DATA:
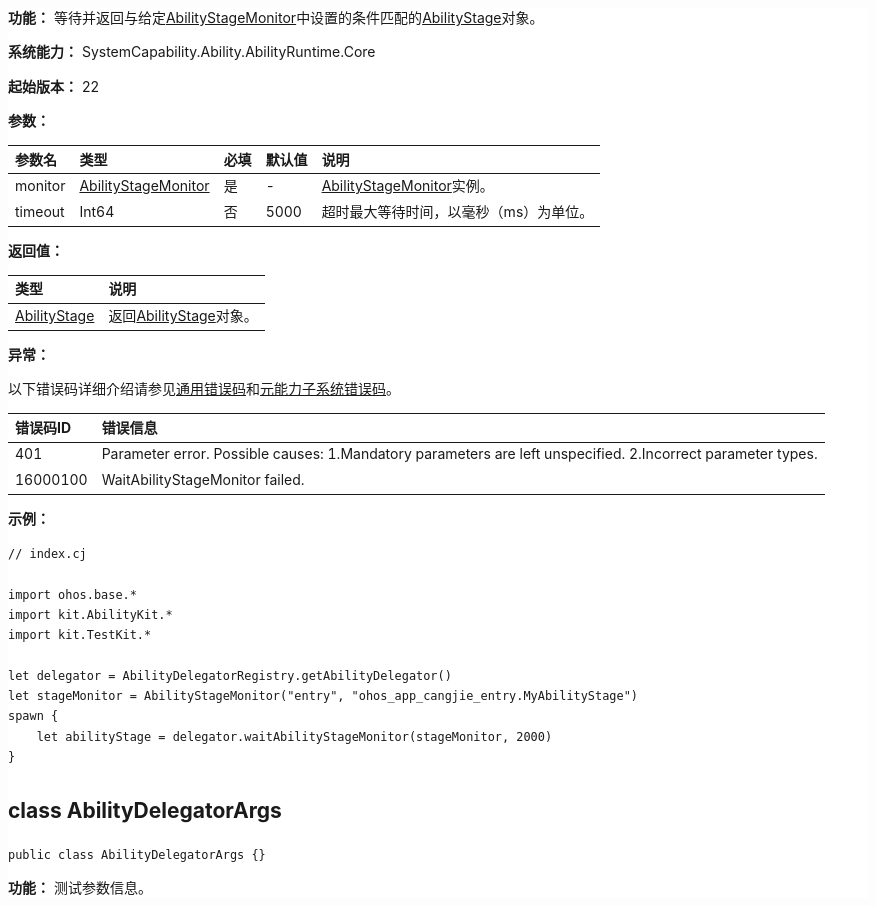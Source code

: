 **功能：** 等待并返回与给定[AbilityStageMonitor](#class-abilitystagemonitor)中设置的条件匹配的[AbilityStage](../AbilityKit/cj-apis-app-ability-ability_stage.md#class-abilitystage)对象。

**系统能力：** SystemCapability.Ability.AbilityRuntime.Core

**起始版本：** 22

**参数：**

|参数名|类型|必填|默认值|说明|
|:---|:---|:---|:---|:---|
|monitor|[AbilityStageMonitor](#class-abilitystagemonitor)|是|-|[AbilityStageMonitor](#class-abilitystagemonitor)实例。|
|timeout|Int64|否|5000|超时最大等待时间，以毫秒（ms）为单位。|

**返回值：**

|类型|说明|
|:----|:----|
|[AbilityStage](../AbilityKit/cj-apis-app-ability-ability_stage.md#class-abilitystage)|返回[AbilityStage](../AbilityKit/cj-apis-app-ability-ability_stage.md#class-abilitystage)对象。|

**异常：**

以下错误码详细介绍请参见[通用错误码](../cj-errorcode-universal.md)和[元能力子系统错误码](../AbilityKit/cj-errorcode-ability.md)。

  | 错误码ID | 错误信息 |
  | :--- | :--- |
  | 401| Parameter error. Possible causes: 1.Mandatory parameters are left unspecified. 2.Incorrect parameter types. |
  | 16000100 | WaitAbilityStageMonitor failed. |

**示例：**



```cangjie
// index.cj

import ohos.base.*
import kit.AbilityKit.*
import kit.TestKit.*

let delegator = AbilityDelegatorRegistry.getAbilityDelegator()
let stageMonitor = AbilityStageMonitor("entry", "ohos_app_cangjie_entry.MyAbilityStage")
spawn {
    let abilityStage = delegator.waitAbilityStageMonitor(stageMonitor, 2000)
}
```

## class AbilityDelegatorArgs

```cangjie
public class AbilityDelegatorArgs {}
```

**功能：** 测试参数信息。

AIM OF THE TASK:
Set down the line that contains "## class AbilityDelegatorArgs" exactly. Do the same for each later line of the data, through the end, and add nothing.

ANSWER BOX:
## class AbilityDelegatorArgs

```cangjie
public class AbilityDelegatorArgs {}
```

**功能：** 测试参数信息。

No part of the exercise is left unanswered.